YOUR GOAL: "Node" is the word to look for; copy each line of the listing where it occurs.

= = = = =

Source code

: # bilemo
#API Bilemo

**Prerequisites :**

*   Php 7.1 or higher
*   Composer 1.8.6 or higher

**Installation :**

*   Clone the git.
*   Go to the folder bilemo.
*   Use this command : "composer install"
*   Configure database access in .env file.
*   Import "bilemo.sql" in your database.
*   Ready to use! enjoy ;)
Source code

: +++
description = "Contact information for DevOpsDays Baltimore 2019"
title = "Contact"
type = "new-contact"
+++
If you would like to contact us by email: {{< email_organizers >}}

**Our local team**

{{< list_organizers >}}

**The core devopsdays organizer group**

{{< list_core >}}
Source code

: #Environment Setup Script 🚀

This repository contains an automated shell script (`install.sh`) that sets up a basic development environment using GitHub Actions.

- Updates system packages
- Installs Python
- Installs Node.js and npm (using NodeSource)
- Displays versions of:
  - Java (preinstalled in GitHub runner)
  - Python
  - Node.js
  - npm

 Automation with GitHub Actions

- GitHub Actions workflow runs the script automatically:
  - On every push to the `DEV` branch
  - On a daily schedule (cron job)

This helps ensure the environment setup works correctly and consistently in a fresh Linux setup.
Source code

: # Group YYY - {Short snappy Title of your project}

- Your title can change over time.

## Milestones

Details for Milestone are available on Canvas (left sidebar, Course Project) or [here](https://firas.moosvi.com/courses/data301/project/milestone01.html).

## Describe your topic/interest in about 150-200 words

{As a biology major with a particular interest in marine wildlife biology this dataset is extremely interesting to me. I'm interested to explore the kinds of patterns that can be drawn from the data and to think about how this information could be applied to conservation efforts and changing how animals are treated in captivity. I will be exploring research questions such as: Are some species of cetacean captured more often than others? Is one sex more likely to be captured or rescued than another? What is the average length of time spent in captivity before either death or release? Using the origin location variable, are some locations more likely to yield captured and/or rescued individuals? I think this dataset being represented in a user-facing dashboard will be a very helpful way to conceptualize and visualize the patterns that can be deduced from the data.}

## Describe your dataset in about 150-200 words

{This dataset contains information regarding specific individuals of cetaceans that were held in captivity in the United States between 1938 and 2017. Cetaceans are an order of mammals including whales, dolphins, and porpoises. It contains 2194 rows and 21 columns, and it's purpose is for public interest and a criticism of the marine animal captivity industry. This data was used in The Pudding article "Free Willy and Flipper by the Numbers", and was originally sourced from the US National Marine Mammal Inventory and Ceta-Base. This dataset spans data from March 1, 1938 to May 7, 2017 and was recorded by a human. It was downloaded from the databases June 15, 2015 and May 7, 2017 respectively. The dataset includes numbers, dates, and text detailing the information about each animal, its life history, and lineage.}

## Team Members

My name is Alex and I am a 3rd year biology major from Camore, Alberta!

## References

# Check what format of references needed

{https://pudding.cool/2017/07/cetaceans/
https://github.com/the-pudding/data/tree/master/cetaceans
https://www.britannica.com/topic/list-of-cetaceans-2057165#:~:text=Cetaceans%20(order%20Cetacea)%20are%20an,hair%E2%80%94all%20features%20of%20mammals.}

= = = = =

RESULT:
- Installs Node.js and npm (using NodeSource)
  - Node.js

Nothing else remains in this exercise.